[Records for this task]

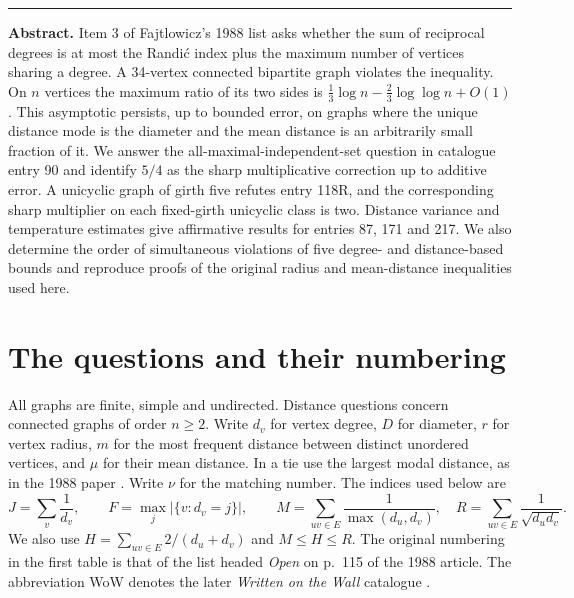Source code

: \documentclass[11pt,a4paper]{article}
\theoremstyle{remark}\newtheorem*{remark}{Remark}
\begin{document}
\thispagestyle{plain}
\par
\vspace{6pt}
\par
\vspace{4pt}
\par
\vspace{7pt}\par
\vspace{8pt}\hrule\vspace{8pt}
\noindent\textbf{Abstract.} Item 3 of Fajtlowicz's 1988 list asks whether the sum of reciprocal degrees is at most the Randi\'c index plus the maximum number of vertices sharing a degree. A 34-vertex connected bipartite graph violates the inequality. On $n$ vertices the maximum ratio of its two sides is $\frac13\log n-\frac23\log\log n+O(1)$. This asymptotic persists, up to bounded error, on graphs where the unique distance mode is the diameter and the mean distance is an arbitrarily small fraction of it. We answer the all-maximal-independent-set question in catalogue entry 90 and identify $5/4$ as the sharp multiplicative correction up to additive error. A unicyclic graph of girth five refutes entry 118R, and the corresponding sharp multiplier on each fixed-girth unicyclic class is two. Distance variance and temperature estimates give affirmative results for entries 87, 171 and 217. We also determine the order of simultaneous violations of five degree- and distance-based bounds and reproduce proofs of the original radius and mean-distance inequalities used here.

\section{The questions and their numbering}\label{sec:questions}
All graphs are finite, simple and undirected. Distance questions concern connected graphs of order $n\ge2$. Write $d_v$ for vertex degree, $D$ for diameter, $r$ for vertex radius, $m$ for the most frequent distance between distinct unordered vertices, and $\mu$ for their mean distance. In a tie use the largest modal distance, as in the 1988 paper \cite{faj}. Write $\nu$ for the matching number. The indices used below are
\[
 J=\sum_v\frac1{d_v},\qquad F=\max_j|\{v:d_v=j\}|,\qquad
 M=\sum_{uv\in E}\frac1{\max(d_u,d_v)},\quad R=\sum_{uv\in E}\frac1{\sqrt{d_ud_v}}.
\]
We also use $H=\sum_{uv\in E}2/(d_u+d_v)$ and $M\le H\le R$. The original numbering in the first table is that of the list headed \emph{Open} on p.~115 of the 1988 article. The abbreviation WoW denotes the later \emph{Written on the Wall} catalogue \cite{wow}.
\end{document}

[/Records for this task]
[Records for this task]

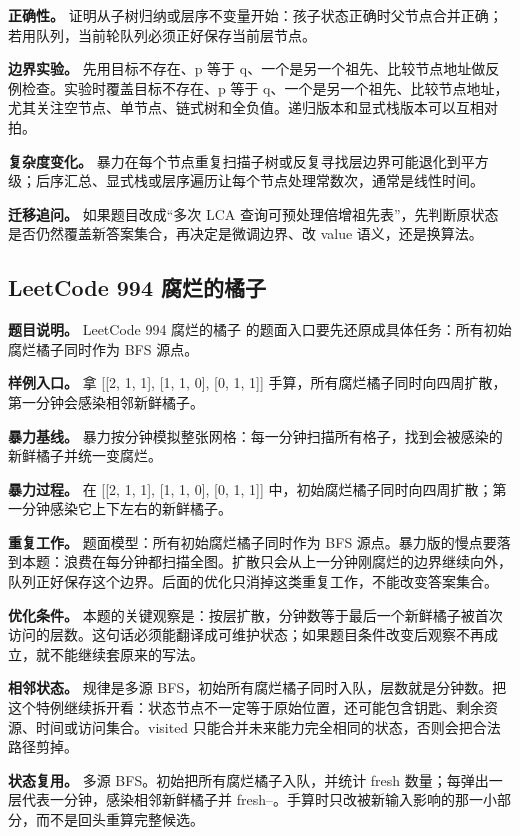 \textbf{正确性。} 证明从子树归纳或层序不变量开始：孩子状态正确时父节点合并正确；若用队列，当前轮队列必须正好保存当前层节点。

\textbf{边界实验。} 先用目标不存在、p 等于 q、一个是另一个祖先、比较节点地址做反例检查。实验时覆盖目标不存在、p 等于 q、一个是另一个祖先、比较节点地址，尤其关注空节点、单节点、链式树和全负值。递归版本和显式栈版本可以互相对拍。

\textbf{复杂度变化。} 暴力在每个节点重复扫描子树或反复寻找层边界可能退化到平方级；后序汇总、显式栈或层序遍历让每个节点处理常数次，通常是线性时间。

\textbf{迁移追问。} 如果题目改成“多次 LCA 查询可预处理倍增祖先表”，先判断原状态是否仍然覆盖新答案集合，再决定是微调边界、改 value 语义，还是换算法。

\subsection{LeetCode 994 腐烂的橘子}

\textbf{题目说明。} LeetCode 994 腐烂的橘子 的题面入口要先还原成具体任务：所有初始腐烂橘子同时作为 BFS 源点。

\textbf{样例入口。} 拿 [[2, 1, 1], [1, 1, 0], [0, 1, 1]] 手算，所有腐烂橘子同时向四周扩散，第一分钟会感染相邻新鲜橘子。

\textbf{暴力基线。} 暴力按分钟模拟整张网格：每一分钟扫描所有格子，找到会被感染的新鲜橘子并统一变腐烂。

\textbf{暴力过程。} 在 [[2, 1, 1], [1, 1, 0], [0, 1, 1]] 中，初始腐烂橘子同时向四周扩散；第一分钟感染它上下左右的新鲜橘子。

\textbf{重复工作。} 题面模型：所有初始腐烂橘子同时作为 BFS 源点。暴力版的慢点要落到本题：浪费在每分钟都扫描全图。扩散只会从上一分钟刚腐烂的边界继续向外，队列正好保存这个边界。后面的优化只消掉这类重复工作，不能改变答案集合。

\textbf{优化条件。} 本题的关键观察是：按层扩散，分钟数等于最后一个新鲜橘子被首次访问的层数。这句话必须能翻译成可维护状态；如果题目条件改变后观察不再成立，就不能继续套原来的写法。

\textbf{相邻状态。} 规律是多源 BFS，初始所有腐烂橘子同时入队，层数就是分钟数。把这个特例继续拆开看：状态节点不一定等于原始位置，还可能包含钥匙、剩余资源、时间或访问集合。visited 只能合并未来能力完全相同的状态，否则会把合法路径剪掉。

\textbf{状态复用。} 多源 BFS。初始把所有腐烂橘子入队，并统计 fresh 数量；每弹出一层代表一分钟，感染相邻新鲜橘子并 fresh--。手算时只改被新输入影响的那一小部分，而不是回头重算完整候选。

[/Records for this task]

Your answer should consist of the lines above that hold the word "所有初始腐烂橘子同时作为", copied exactly.

*Result for this task*
\textbf{题目说明。} LeetCode 994 腐烂的橘子 的题面入口要先还原成具体任务：所有初始腐烂橘子同时作为 BFS 源点。
\textbf{重复工作。} 题面模型：所有初始腐烂橘子同时作为 BFS 源点。暴力版的慢点要落到本题：浪费在每分钟都扫描全图。扩散只会从上一分钟刚腐烂的边界继续向外，队列正好保存这个边界。后面的优化只消掉这类重复工作，不能改变答案集合。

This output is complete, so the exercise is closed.